This tutorial will teach you how to use CSS3 to create even more attractive and easy to maintain websites.

First basics: The Cascading Style Sheets (CSS) are a programming language that allows us to style or format the web page in the way we want. Furthermore, it allows us to separate styling from content, structure and functionality of a web page. The CSS has evolved throughout the years that nowadays it provides a full precision control for elements spacing and positioning, color and gradients, fonts, text, backgrounds and everything else included.

Advantages of CSS3

The CSS3 is built as a group of modules, each of which describing a certain structure or content from a web page; for example these are some of the modules: selectors, animations, user interface, etc... Those modules have capacity to thoroughly deal with each and every aspect of a HTML document's structure in details.
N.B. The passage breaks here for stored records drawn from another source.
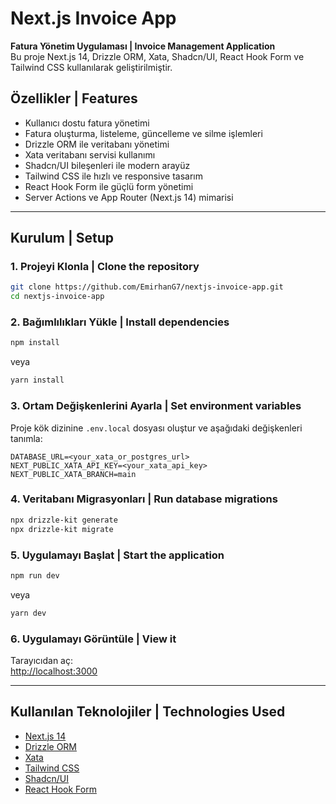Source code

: # Next.js Invoice App

**Fatura Yönetim Uygulaması | Invoice Management Application**  
Bu proje Next.js 14, Drizzle ORM, Xata, Shadcn/UI, React Hook Form ve Tailwind CSS kullanılarak geliştirilmiştir.

## Özellikler | Features

- Kullanıcı dostu fatura yönetimi
- Fatura oluşturma, listeleme, güncelleme ve silme işlemleri
- Drizzle ORM ile veritabanı yönetimi
- Xata veritabanı servisi kullanımı
- Shadcn/UI bileşenleri ile modern arayüz
- Tailwind CSS ile hızlı ve responsive tasarım
- React Hook Form ile güçlü form yönetimi
- Server Actions ve App Router (Next.js 14) mimarisi

---

## Kurulum | Setup

### 1. Projeyi Klonla | Clone the repository

```bash
git clone https://github.com/EmirhanG7/nextjs-invoice-app.git
cd nextjs-invoice-app
```

### 2. Bağımlılıkları Yükle | Install dependencies

```bash
npm install
```
veya
```bash
yarn install
```

### 3. Ortam Değişkenlerini Ayarla | Set environment variables

Proje kök dizinine `.env.local` dosyası oluştur ve aşağıdaki değişkenleri tanımla:

```env
DATABASE_URL=<your_xata_or_postgres_url>
NEXT_PUBLIC_XATA_API_KEY=<your_xata_api_key>
NEXT_PUBLIC_XATA_BRANCH=main
```

### 4. Veritabanı Migrasyonları | Run database migrations

```bash
npx drizzle-kit generate
npx drizzle-kit migrate
```

### 5. Uygulamayı Başlat | Start the application

```bash
npm run dev
```
veya
```bash
yarn dev
```

### 6. Uygulamayı Görüntüle | View it

Tarayıcıdan aç:  
[http://localhost:3000](http://localhost:3000)

---

## Kullanılan Teknolojiler | Technologies Used

- [Next.js 14](https://nextjs.org/)
- [Drizzle ORM](https://orm.drizzle.team/)
- [Xata](https://xata.io/)
- [Tailwind CSS](https://tailwindcss.com/)
- [Shadcn/UI](https://ui.shadcn.dev/)
- [React Hook Form](https://react-hook-form.com/)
There are numerous advantages of using CSS3. Some of the advantages of using CSS3 are listed here:

  • Usage of external style sheets saving site's load time
  • Usage of external style sheets simplifying site's coding and troubleshooting
  • Differentiation and isolation
  • Helps to achieve multi column layout
  • Flexibility in Handling
  • Handling multiple background images
  • Better graphical capabilities
  • Better control of over user interface
  • And more...

CSS3 is also backward compatible and does not need any special parse or technique to make it work. You can simply add your CSS3 syntax to your already running CSS2 based style sheet and voilà!

To learn about the CSS3 and understand better all of its perks and cool things about, and to get a grasp on the importance of it, please continue with the chapters that follow.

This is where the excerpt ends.